(What you are asked to do):
Copy each record below exactly, please, and leave its pictures out.

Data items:
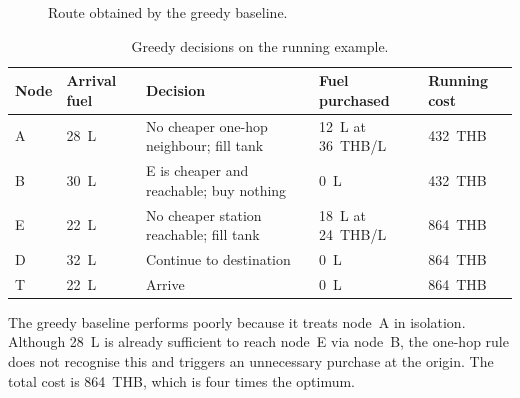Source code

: \begin{figure}[ht]
\centering
{}
\caption{Route obtained by the greedy baseline.}
\label{fig:greedy_route}
\end{figure}

\begin{table}[htbp]
\centering
\caption{Greedy decisions on the running example.}
\label{tab:greedy_trace}
\small
\begin{tabular}{@{}lllll@{}}
\toprule
Node & Arrival fuel & Decision & Fuel purchased & Running cost \\
\midrule
A & 28~L & No cheaper one-hop neighbour; fill tank & 12~L at 36~THB/L & 432~THB \\
B & 30~L & E is cheaper and reachable; buy nothing & 0~L & 432~THB \\
E & 22~L & No cheaper station reachable; fill tank & 18~L at 24~THB/L & 864~THB \\
D & 32~L & Continue to destination & 0~L & 864~THB \\
T & 22~L & Arrive & 0~L & 864~THB \\
\bottomrule
\end{tabular}
\end{table}

The greedy baseline performs poorly because it treats node~A in isolation. Although 28~L is already sufficient to reach node~E via node~B, the one-hop rule does not recognise this and triggers an unnecessary purchase at the origin. The total cost is 864~THB, which is four times the optimum.

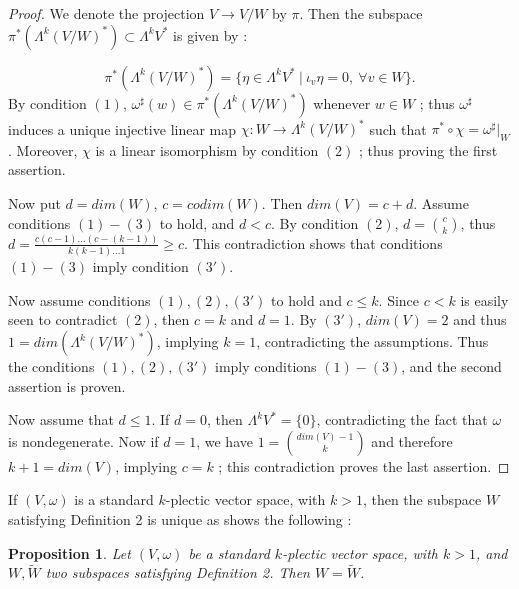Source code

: \documentclass[a4paper,12pt,leqno]{article}
\newtheorem{prop}{Proposition}
\begin{document}
\begin{proof}
We denote the projection $V\rightarrow V/W$ by $\pi$. Then the subspace $\pi^*(\Lambda^k(V/W)^*)\subset \Lambda^kV^*$ is given by :


\begin{equation*}
\pi^*(\Lambda^k(V/W)^*)=\{\eta\in \Lambda^kV^* \ | \ \iota_v\eta=0, \ \forall v\in W\}.
\end{equation*}
By condition $(1)$, $\omega^{\sharp}(w)\in \pi^*(\Lambda^k(V/W)^*)$ whenever $w\in W$ ; thus $\omega^{\sharp}$ induces a 
unique injective linear map $\chi:W\rightarrow \Lambda^k(V/W)^*$ such that $\pi^*\circ\chi=\omega^{\sharp}|_W$. Moreover, $\chi$ is a linear isomorphism by condition $(2)$ ; thus proving the first assertion. 

Now put $d=dim(W)$, $c=codim(W)$. Then $dim(V)=c+d$. Assume conditions $(1)-(3)$ to hold, and $d<c$. By condition $(2)$, 
$d=\binom{c}{k}$, thus $d=\frac{c(c-1)...(c-(k-1))}{k(k-1)...1}\geq c$. This contradiction shows that conditions $(1)-(3)$ imply condition $(3')$. 

Now assume conditions $(1),(2),(3')$ to hold and $c\leq k$. Since $c<k$ is easily seen to contradict $(2)$, then $c=k$ and $d=1$. By $(3')$, $dim(V)=2$ and thus $1=dim(\Lambda^k(V/W)^*)$, implying $k=1$, contradicting the assumptions.
Thus the conditions $ (1),(2),(3')$ imply conditions $(1)-(3)$, and the second 
assertion is proven. 

Now assume that $d\leq1$. If $d=0$, then $\Lambda^kV^*=\{0\}$, contradicting the fact that $\omega$ is nondegenerate. Now if $d=1$, we have $1=\binom{dim(V)-1}{k}$ and therefore $k+1=dim(V)$, implying $c=k$ ; this contradiction proves the last assertion.
 
\end{proof}

If $(V,\omega)$ is a standard $k$-plectic vector space, with $k>1$, then the subspace $W$ satisfying Definition 2 is unique as shows the following :

\begin{prop}
Let $(V,\omega)$ be a standard $k$-plectic vector space, with $k>1$, and $W,\widetilde{W}$ two subspaces satisfying Definition 2. Then $W=\widetilde{W}$.
\end{prop}
\end{document}
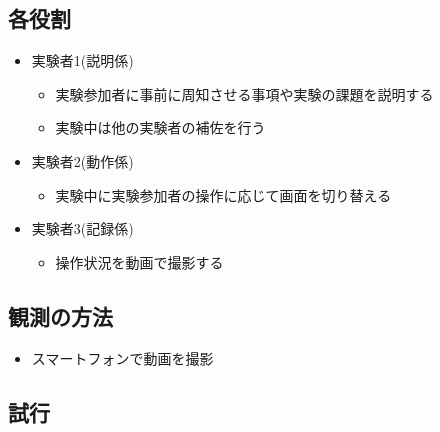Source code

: \documentclass[12pt,a4paper,dvipdf]{jsarticle}
\begin{document}
\subsection{各役割}
\begin{itemize}
    \item 実験者1(説明係)
          \begin{itemize}
              \item 実験参加者に事前に周知させる事項や実験の課題を説明する
              \item 実験中は他の実験者の補佐を行う
          \end{itemize}
    \item 実験者2(動作係)
          \begin{itemize}
              \item 実験中に実験参加者の操作に応じて画面を切り替える
          \end{itemize}
    \item 実験者3(記録係)
          \begin{itemize}
              \item 操作状況を動画で撮影する
          \end{itemize}
\end{itemize}
\subsection{観測の方法}
\begin{itemize}
    \item スマートフォンで動画を撮影
\end{itemize}
\subsection{試行}
\end{document}
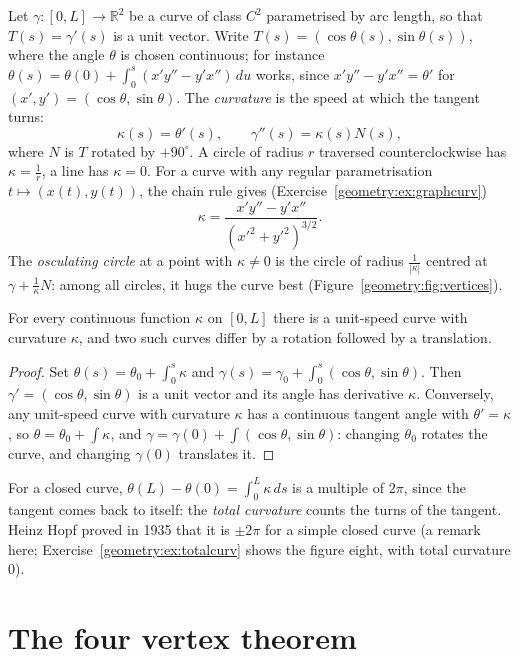 Let $\gamma:[0,L]\to\mathbb R^2$ be a curve of class $C^2$ parametrised by arc length, so that $T(s)=\gamma'(s)$ is a unit vector. Write
$T(s)=(\cos\theta(s),\sin\theta(s))$, where the angle $\theta$ is chosen continuous; for instance $\theta(s)=\theta(0)+\int_0^s(x'y''-y'x'')\,du$ works, since
$x'y''-y'x''=\theta'$ for $(x',y')=(\cos\theta,\sin\theta)$. The \emph{curvature} is the speed at which the tangent turns:
\[
\kappa(s)=\theta'(s),\qquad\gamma''(s)=\kappa(s)N(s),
\]
where $N$ is $T$ rotated by $+90^\circ$. A circle of radius $r$ traversed counterclockwise has $\kappa=\frac1r$, a line has $\kappa=0$. For a curve with any regular
parametrisation $t\mapsto(x(t),y(t))$, the chain rule gives (Exercise~\ref{geometry:ex:graphcurv})
\[
\kappa=\frac{x'y''-y'x''}{(x'^2+y'^2)^{3/2}}.
\]
The \emph{osculating circle} at a point with $\kappa\ne0$ is the circle of radius $\frac1{|\kappa|}$ centred at $\gamma+\frac1\kappa N$: among all circles, it hugs the curve
best (Figure~\ref{geometry:fig:vertices}).

\begin{theorem}\label{geometry:thm:fundcurve}
For every continuous function $\kappa$ on $[0,L]$ there is a unit-speed curve with curvature $\kappa$, and two such curves differ by a rotation followed by a
translation.
\end{theorem}

\begin{proof}
Set $\theta(s)=\theta_0+\int_0^s\kappa$ and $\gamma(s)=\gamma_0+\int_0^s(\cos\theta,\sin\theta)$. Then $\gamma'=(\cos\theta,\sin\theta)$ is a unit vector and its angle
has derivative $\kappa$. Conversely, any unit-speed curve with curvature $\kappa$ has a continuous tangent angle with $\theta'=\kappa$, so $\theta=\theta_0+\int\kappa$, and
$\gamma=\gamma(0)+\int(\cos\theta,\sin\theta)$: changing $\theta_0$ rotates the curve, and changing $\gamma(0)$ translates it.
\end{proof}

For a closed curve, $\theta(L)-\theta(0)=\int_0^L\kappa\,ds$ is a multiple of $2\pi$, since the tangent comes back to itself: the \emph{total curvature} counts the
turns of the tangent. Heinz Hopf proved in 1935 that it is $\pm2\pi$ for a simple closed curve (a remark here; Exercise~\ref{geometry:ex:totalcurv} shows the figure eight,
with total curvature $0$).

\section{The four vertex theorem}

(Exercise output):
Source code

: \begin{figure}[ht]
\centering
{}
\caption{Route obtained by the greedy baseline.}
\label{fig:greedy_route}
\end{figure}

\begin{table}[htbp]
\centering
\caption{Greedy decisions on the running example.}
\label{tab:greedy_trace}
\small
\begin{tabular}{@{}lllll@{}}
\toprule
Node & Arrival fuel & Decision & Fuel purchased & Running cost \\
\midrule
A & 28~L & No cheaper one-hop neighbour; fill tank & 12~L at 36~THB/L & 432~THB \\
B & 30~L & E is cheaper and reachable; buy nothing & 0~L & 432~THB \\
E & 22~L & No cheaper station reachable; fill tank & 18~L at 24~THB/L & 864~THB \\
D & 32~L & Continue to destination & 0~L & 864~THB \\
T & 22~L & Arrive & 0~L & 864~THB \\
\bottomrule
\end{tabular}
\end{table}

The greedy baseline performs poorly because it treats node~A in isolation. Although 28~L is already sufficient to reach node~E via node~B, the one-hop rule does not recognise this and triggers an unnecessary purchase at the origin. The total cost is 864~THB, which is four times the optimum.

Source code

: \documentclass[a4paper,12pt,leqno]{article}
\newtheorem{prop}{Proposition}
\begin{document}
\begin{proof}
We denote the projection $V\rightarrow V/W$ by $\pi$. Then the subspace $\pi^*(\Lambda^k(V/W)^*)\subset \Lambda^kV^*$ is given by :


\begin{equation*}
\pi^*(\Lambda^k(V/W)^*)=\{\eta\in \Lambda^kV^* \ | \ \iota_v\eta=0, \ \forall v\in W\}.
\end{equation*}
By condition $(1)$, $\omega^{\sharp}(w)\in \pi^*(\Lambda^k(V/W)^*)$ whenever $w\in W$ ; thus $\omega^{\sharp}$ induces a 
unique injective linear map $\chi:W\rightarrow \Lambda^k(V/W)^*$ such that $\pi^*\circ\chi=\omega^{\sharp}|_W$. Moreover, $\chi$ is a linear isomorphism by condition $(2)$ ; thus proving the first assertion. 

Now put $d=dim(W)$, $c=codim(W)$. Then $dim(V)=c+d$. Assume conditions $(1)-(3)$ to hold, and $d<c$. By condition $(2)$, 
$d=\binom{c}{k}$, thus $d=\frac{c(c-1)...(c-(k-1))}{k(k-1)...1}\geq c$. This contradiction shows that conditions $(1)-(3)$ imply condition $(3')$. 

Now assume conditions $(1),(2),(3')$ to hold and $c\leq k$. Since $c<k$ is easily seen to contradict $(2)$, then $c=k$ and $d=1$. By $(3')$, $dim(V)=2$ and thus $1=dim(\Lambda^k(V/W)^*)$, implying $k=1$, contradicting the assumptions.
Thus the conditions $ (1),(2),(3')$ imply conditions $(1)-(3)$, and the second 
assertion is proven. 

Now assume that $d\leq1$. If $d=0$, then $\Lambda^kV^*=\{0\}$, contradicting the fact that $\omega$ is nondegenerate. Now if $d=1$, we have $1=\binom{dim(V)-1}{k}$ and therefore $k+1=dim(V)$, implying $c=k$ ; this contradiction proves the last assertion.
 
\end{proof}

If $(V,\omega)$ is a standard $k$-plectic vector space, with $k>1$, then the subspace $W$ satisfying Definition 2 is unique as shows the following :

\begin{prop}
Let $(V,\omega)$ be a standard $k$-plectic vector space, with $k>1$, and $W,\widetilde{W}$ two subspaces satisfying Definition 2. Then $W=\widetilde{W}$.
\end{prop}
\end{document}
Source code

: \documentclass[12pt,a4paper,dvipdf]{jsarticle}
\begin{document}
\subsection{各役割}
\begin{itemize}
    \item 実験者1(説明係)
          \begin{itemize}
              \item 実験参加者に事前に周知させる事項や実験の課題を説明する
              \item 実験中は他の実験者の補佐を行う
          \end{itemize}
    \item 実験者2(動作係)
          \begin{itemize}
              \item 実験中に実験参加者の操作に応じて画面を切り替える
          \end{itemize}
    \item 実験者3(記録係)
          \begin{itemize}
              \item 操作状況を動画で撮影する
          \end{itemize}
\end{itemize}
\subsection{観測の方法}
\begin{itemize}
    \item スマートフォンで動画を撮影
\end{itemize}
\subsection{試行}
\end{document}
 Let $\gamma:[0,L]\to\mathbb R^2$ be a curve of class $C^2$ parametrised by arc length, so that $T(s)=\gamma'(s)$ is a unit vector. Write
$T(s)=(\cos\theta(s),\sin\theta(s))$, where the angle $\theta$ is chosen continuous; for instance $\theta(s)=\theta(0)+\int_0^s(x'y''-y'x'')\,du$ works, since
$x'y''-y'x''=\theta'$ for $(x',y')=(\cos\theta,\sin\theta)$. The \emph{curvature} is the speed at which the tangent turns:
\[
\kappa(s)=\theta'(s),\qquad\gamma''(s)=\kappa(s)N(s),
\]
where $N$ is $T$ rotated by $+90^\circ$. A circle of radius $r$ traversed counterclockwise has $\kappa=\frac1r$, a line has $\kappa=0$. For a curve with any regular
parametrisation $t\mapsto(x(t),y(t))$, the chain rule gives (Exercise~\ref{geometry:ex:graphcurv})
\[
\kappa=\frac{x'y''-y'x''}{(x'^2+y'^2)^{3/2}}.
\]
The \emph{osculating circle} at a point with $\kappa\ne0$ is the circle of radius $\frac1{|\kappa|}$ centred at $\gamma+\frac1\kappa N$: among all circles, it hugs the curve
best (Figure~\ref{geometry:fig:vertices}).

\begin{theorem}\label{geometry:thm:fundcurve}
For every continuous function $\kappa$ on $[0,L]$ there is a unit-speed curve with curvature $\kappa$, and two such curves differ by a rotation followed by a
translation.
\end{theorem}

\begin{proof}
Set $\theta(s)=\theta_0+\int_0^s\kappa$ and $\gamma(s)=\gamma_0+\int_0^s(\cos\theta,\sin\theta)$. Then $\gamma'=(\cos\theta,\sin\theta)$ is a unit vector and its angle
has derivative $\kappa$. Conversely, any unit-speed curve with curvature $\kappa$ has a continuous tangent angle with $\theta'=\kappa$, so $\theta=\theta_0+\int\kappa$, and
$\gamma=\gamma(0)+\int(\cos\theta,\sin\theta)$: changing $\theta_0$ rotates the curve, and changing $\gamma(0)$ translates it.
\end{proof}

For a closed curve, $\theta(L)-\theta(0)=\int_0^L\kappa\,ds$ is a multiple of $2\pi$, since the tangent comes back to itself: the \emph{total curvature} counts the
turns of the tangent. Heinz Hopf proved in 1935 that it is $\pm2\pi$ for a simple closed curve (a remark here; Exercise~\ref{geometry:ex:totalcurv} shows the figure eight,
with total curvature $0$).

\section{The four vertex theorem}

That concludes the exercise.